The output should be all lines of the entries below in which the word "configure" occurs.

====== Records ======

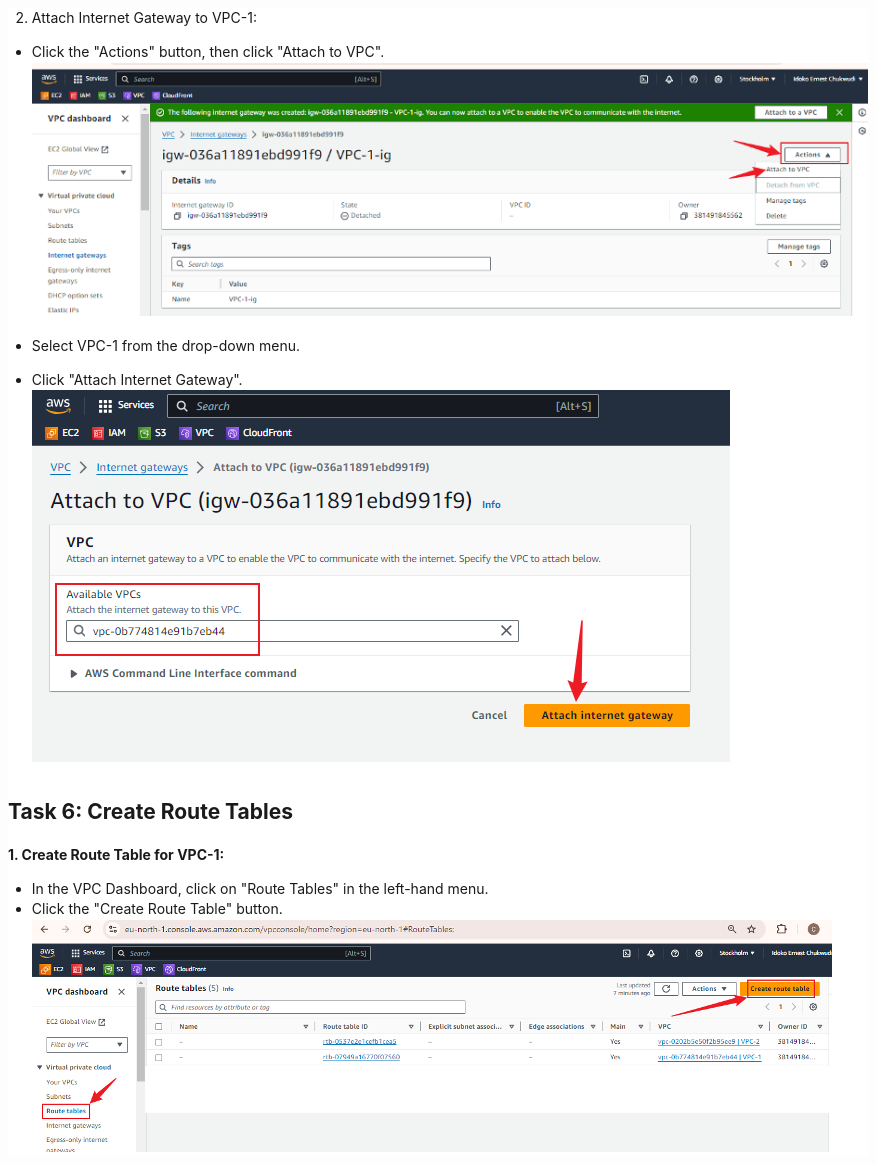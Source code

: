 2. Attach Internet Gateway to VPC-1:
- Click the "Actions" button, then click "Attach to VPC".
![](./img/Task6.configure-internet-gateway/3.attach-to-VPC.png)

- Select VPC-1 from the drop-down menu.
- Click "Attach Internet Gateway".
![](./img/Task6.configure-internet-gateway/4.choose-available-VPC-attach.png)

## Task 6: Create Route Tables
**1. Create Route Table for VPC-1:**
- In the VPC Dashboard, click on "Route Tables" in the left-hand menu.
- Click the "Create Route Table" button.
![](./img/Task5.Create-routeTable/0.create.png)

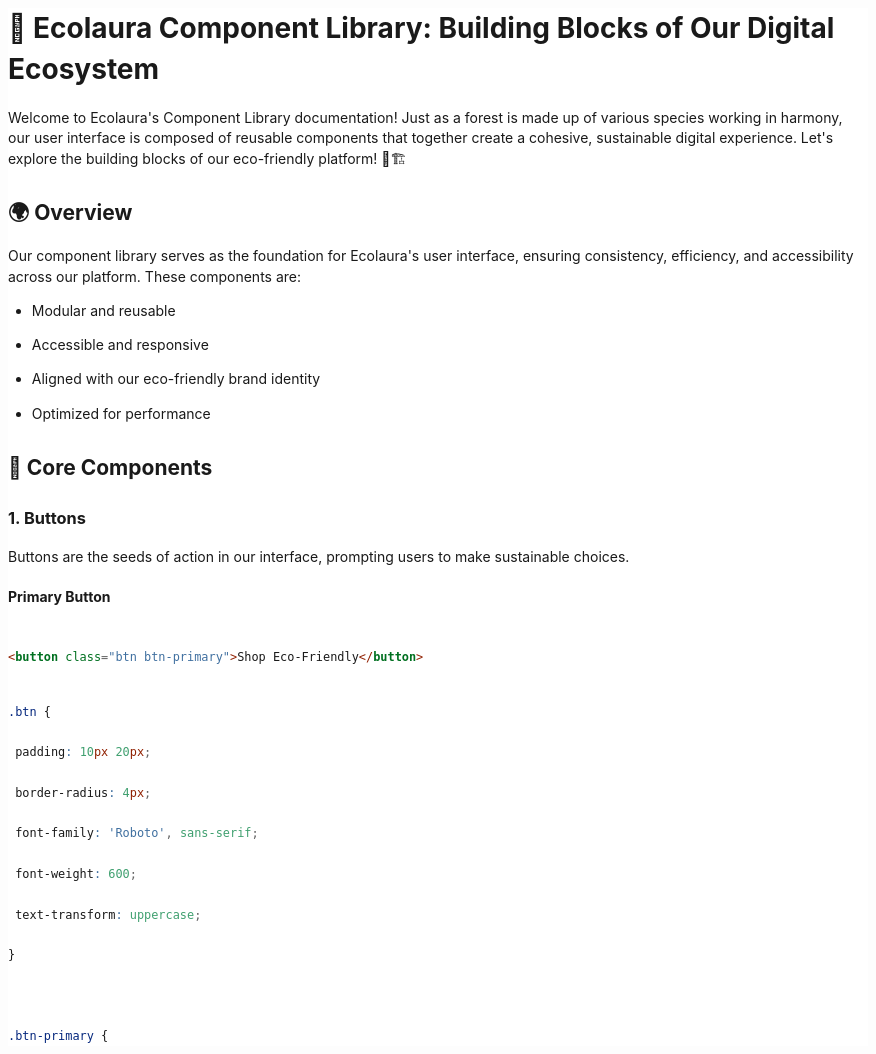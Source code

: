 # 🧩 Ecolaura Component Library: Building Blocks of Our Digital Ecosystem



Welcome to Ecolaura's Component Library documentation! Just as a forest is made up of various species working in harmony, our user interface is composed of reusable components that together create a cohesive, sustainable digital experience. Let's explore the building blocks of our eco-friendly platform! 🌿🏗️



## 🌍 Overview



Our component library serves as the foundation for Ecolaura's user interface, ensuring consistency, efficiency, and accessibility across our platform. These components are:



- Modular and reusable

- Accessible and responsive

- Aligned with our eco-friendly brand identity

- Optimized for performance



## 🌳 Core Components



### 1. Buttons



Buttons are the seeds of action in our interface, prompting users to make sustainable choices.



#### Primary Button



```html

<button class="btn btn-primary">Shop Eco-Friendly</button>

```



```css

.btn {

 padding: 10px 20px;

 border-radius: 4px;

 font-family: 'Roboto', sans-serif;

 font-weight: 600;

 text-transform: uppercase;

}



.btn-primary {
```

======

▸ Solved exercise
![](./img/Task6.configure-internet-gateway/3.attach-to-VPC.png)
![](./img/Task6.configure-internet-gateway/4.choose-available-VPC-attach.png)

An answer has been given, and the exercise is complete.